[Tagging] Access by permit

Kevin Kenny kevin.b.kenny+osm at gmail.com
Tue Sep 19 03:12:12 UTC 2017


On Mon, Sep 18, 2017 at 9:30 PM, Dave Swarthout <daveswarthout at gmail.com>
wrote:

> Unfortunately, it might never happen because even with what I see as
> crystal clear reasoning provided by Kevin, it's obvious to
> me consensus will not be possible within the group. But should it somehow
> come to pass that a better tagging scenario results, I can easily replace
> my access=permit tags.
>

Actually, I think we're getting pretty close; it appears that "map what's
on the ground" were magic words in this dialogue. What's on the ground is a
binch of posters saying "ACCESS BY PERMIT ONLY" and contact information -
and a line of survey blazes on the trees. Everything else: fees, seasons,
quotas, lotteries, whatever, is not observable in the field. I'll concede
that I've become quite cross at my inability to explain myself, but don't
let my temper convince you that consensus can't form.

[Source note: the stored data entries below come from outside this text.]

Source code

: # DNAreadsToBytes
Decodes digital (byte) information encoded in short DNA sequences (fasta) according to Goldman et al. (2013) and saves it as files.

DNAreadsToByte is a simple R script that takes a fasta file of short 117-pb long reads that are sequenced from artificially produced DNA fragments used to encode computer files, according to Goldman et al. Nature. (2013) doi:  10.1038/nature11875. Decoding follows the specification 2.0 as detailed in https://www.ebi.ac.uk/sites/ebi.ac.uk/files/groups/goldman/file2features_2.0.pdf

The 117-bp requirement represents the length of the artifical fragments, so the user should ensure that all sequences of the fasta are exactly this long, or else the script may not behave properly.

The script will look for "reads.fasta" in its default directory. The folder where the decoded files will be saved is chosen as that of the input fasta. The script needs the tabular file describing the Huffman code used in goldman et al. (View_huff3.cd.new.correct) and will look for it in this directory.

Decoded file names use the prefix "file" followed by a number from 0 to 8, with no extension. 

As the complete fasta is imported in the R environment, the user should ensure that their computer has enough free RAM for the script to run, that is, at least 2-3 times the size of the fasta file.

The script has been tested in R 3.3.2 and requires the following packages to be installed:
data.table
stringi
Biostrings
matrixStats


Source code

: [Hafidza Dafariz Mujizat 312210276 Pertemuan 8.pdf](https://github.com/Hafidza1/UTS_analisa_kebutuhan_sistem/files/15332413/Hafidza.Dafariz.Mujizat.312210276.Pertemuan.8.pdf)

> As for whether the object also contains contact info or permit info as
> well, that is an option available to mappers much like the number of lanes
> of a highway, or its surface - it's optional and can always be added later.
> To make such a subsidiary tag a de facto requirement for acceptance is over
> shooting the mark
>

I'm fine with saying that access=permit ordinarily SHOULD be paired with at
least some contact information for the permitting organization. It's rare
to know that a permit is required and not know who grants it. There's
always incomplete tagging, and data consumers always have to expect to deal
with objects that are underspecified, but let's set a baseline that gives
at least minimally useful information.

      - - -

Oh, and some meta-observations, only marginally on topic, so feel free to
stop reading.

When a data consumer says that they have an application that wishes to
render some objects one way, and some objects another way, at least that
consumer has some idea that the objects are different. Simply asserting
that the two are the same (that "permit" means the same thing as "private")
is telling that consumer, "you shouldn't want what your're requesting."
That is never helpful, even when it's correct.

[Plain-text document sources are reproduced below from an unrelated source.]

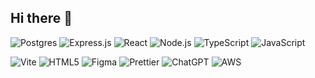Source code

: ## Hi there 👋

<!--
**ryankgarcia/ryankgarcia** is a ✨ _special_ ✨ repository because its `README.md` (this file) appears on your GitHub profile.

Here are some ideas to get you started:

- 🔭 I’m currently working on ...
- 🌱 I’m currently learning ...
- 👯 I’m looking to collaborate on ...
- 🤔 I’m looking for help with ...
- 💬 Ask me about ...
- 📫 How to reach me: ...
- 😄 Pronouns: ...
- ⚡ Fun fact: ...
-->
<!-- Top Row -->
![Postgres](https://img.shields.io/badge/PostgreSQL-4169E1?style=for-the-badge&logo=postgresql&logoColor=white)
![Express.js](https://img.shields.io/badge/Express.js-404D59?style=for-the-badge&logo=express)
![React](https://img.shields.io/badge/React-20232A?style=for-the-badge&logo=react)
![Node.js](https://img.shields.io/badge/Node.js-339933?style=for-the-badge&logo=nodedotjs&logoColor=white)
![TypeScript](https://img.shields.io/badge/TypeScript-007ACC?style=for-the-badge&logo=typescript)
![JavaScript](https://img.shields.io/badge/JavaScript-F7DF1E?style=for-the-badge&logo=javascript&logoColor=000)

<!-- Bottom Row -->
![Vite](https://img.shields.io/badge/Vite-646CFF?style=for-the-badge&logo=vite&logoColor=white)
![HTML5](https://img.shields.io/badge/HTML5-E34F26?style=for-the-badge&logo=html5)
![Figma](https://img.shields.io/badge/Figma-F24E1E?style=for-the-badge&logo=figma)
![Prettier](https://img.shields.io/badge/Prettier-F7B93E?style=for-the-badge&logo=prettier&logoColor=black)
![ChatGPT](https://img.shields.io/badge/ChatGPT-5BA28B?style=for-the-badge&logo=openai&logoColor=white)
![AWS](https://img.shields.io/badge/AWS-FF9900?style=for-the-badge&logo=amazonaws&logoColor=white)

When a data consumer comes here asking how to tag something that they wish
to render and use - and are willing to enter the data to support it -
that's a big gain for everyone. The consumer gets the problem solved, the
map gets the data, the community gains a member, and the problem is solved,
not only for that consumer but also for everyone else with the same issue.

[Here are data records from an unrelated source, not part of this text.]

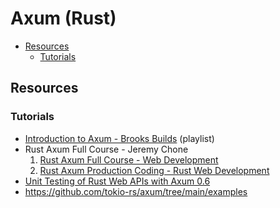 # Axum (Rust)

<!-- toc -->

- [Resources](#resources)
  - [Tutorials](#tutorials)

<!-- tocstop -->

## Resources

### Tutorials

- [Introduction to Axum - Brooks Builds](https://www.youtube.com/playlist?list=PLrmY5pVcnuE-_CP7XZ_44HN-mDrLQV4nS) (playlist)
- Rust Axum Full Course - Jeremy Chone
  1. [Rust Axum Full Course - Web Development](https://www.youtube.com/watch?v=XZtlD_m59sM)
  2. [Rust Axum Production Coding - Rust Web Development](https://www.youtube.com/watch?v=3cA_mk4vdWY)
- [Unit Testing of Rust Web APIs with Axum 0.6](https://www.youtube.com/watch?v=_cYIhG_3qSo)
- https://github.com/tokio-rs/axum/tree/main/examples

Data consumers, the people who draw the maps, implement the routers and
produce the directories - or rather, their customers, the people who read
the maps, follow the directions, and look up the locations - are why we're
building this database, aren't they?

By contrast, the arguments about tagging among people that are mapping "on
spec" always strike me as faintly ridiculous. I simply stay away from the
discussions of how many angels can dance on a particular pinhead, when I
have no idea what application has a use for angel count or how it would
interpret that data to render a useful result.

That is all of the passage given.